‘You mean that all that out there is just a perfectly healthy and normal panic, like a market-crash: necessary to keep the body itself strong and hale? that the ones who died and will still die in it, were allotted to do so, like the little brokers and traders without wit or intelligence or perhaps just enough money backing, whose high destiny it is to commit suicide in order to keep the edifice of finance solvent?’ And still the other only looked at him, not even contemptuous, not even with pity: just waiting until the runner had finished this time. Then he said:
‘Well? Do you want the tanner, or dont you?’

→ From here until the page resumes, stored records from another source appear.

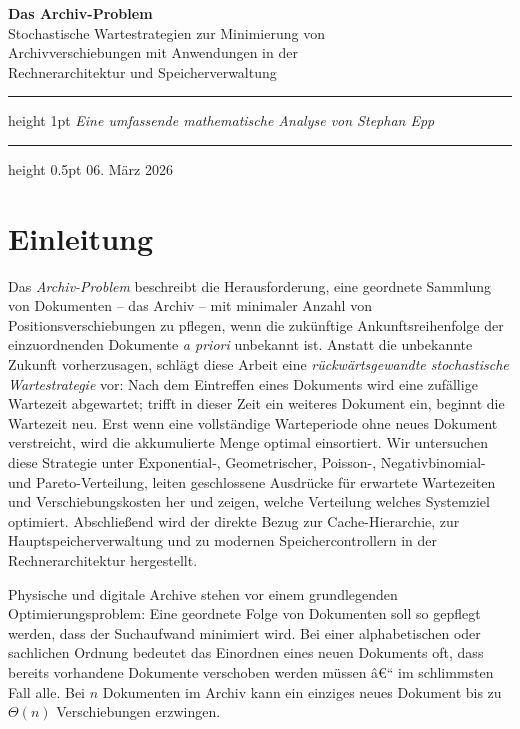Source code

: ﻿\documentclass[12pt, a4paper]{article}
\begin{document}
\begin{titlepage}
  \centering
  \vspace*{2cm}
  {\LARGE\bfseries Das Archiv-Problem\\[0.4em]}
  {\large Stochastische Wartestrategien zur Minimierung von\\
          Archivverschiebungen mit Anwendungen in der\\
          Rechnerarchitektur und Speicherverwaltung\\[2.5em]}
  \hrule height 1pt
  \vspace{1.5em}
  {\large\itshape Eine umfassende mathematische Analyse von Stephan Epp\\[1em]}
  \hrule height 0.5pt
  \vfill
  {\large 06. März 2026}
\end{titlepage}
\newpage

\tableofcontents
\newpage

\section{Einleitung}\label{sec:intro}
Das \emph{Archiv-Problem} beschreibt die Herausforderung, eine geordnete
Sammlung von Dokumenten -- das Archiv -- mit minimaler Anzahl von
Positionsverschiebungen zu pflegen, wenn die zukünftige Ankunftsreihenfolge
der einzuordnenden Dokumente \emph{a priori} unbekannt ist.
Anstatt die unbekannte Zukunft vorherzusagen, schlägt diese Arbeit eine
\emph{rückwärtsgewandte stochastische Wartestrategie} vor: Nach dem Eintreffen
eines Dokuments wird eine zufällige Wartezeit abgewartet; trifft in dieser Zeit
ein weiteres Dokument ein, beginnt die Wartezeit neu. Erst wenn eine
vollständige Warteperiode ohne neues Dokument verstreicht, wird die akkumulierte
Menge optimal einsortiert. Wir untersuchen diese Strategie unter Exponential-,
Geometrischer, Poisson-, Negativbinomial- und Pareto-Verteilung, leiten
geschlossene Ausdrücke für erwartete Wartezeiten und Verschiebungskosten her
und zeigen, welche Verteilung welches Systemziel optimiert. Abschließend wird
der direkte Bezug zur Cache-Hierarchie, zur Hauptspeicherverwaltung und zu
modernen Speichercontrollern in der Rechnerarchitektur hergestellt.

Physische und digitale Archive stehen vor einem grundlegenden
Optimierungsproblem: Eine geordnete Folge von Dokumenten soll so gepflegt
werden, dass der Suchaufwand minimiert wird. Bei einer alphabetischen oder
sachlichen Ordnung bedeutet das Einordnen eines neuen Dokuments oft, dass
bereits vorhandene Dokumente verschoben werden müssen â€“ im schlimmsten Fall
alle. Bei $n$ Dokumenten im Archiv kann ein einziges neues Dokument bis zu
$\Theta(n)$ Verschiebungen erzwingen.
\end{document}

The runner took the money, the francs. He spent them, this time, seeing for the first time, thinking, how finance was like poetry, demanding, requiring a giver and a taker too in order to endure; singer and listener, banker and borrower, buyer and seller, both ethical, unimpugnable, immaculate in devotion and faith; thinking I was the one who failed; I was the debaser, the betrayer, spending the money this time, usually at one blow, in modest orgies of food and drink for whoever would share it with him, fulfilling his sixpence-by-sixpence contract, then borrowing the ten shillings again, with the single-mindedness of a Roman Catholic at his devotions or expiating a penance: through that fall, that winter; it would be spring soon and now his leave would be coming up again and he thought, quietly, without grief, without regret: Of course I could go back home, back to London. Because what else can you do to a cashiered subaltern in this year of Our Lord One Nine One Seven but give him a rifle and a bayonet and I already have those; when, suddenly and peacefully, he knew what he would do with that freedom, that liberty which he no longer had any use for because there was no more any place for it on the earth; and this time he would ask not for shillings but pounds, setting its valuation not in shillings but in pounds, not only on his pilgrimage back to when and where the lost free spirit of man once existed, but on that which made the pilgrimage possible, asking for ten of them and himself setting the rate and interest at ten shillings a day for thirty days.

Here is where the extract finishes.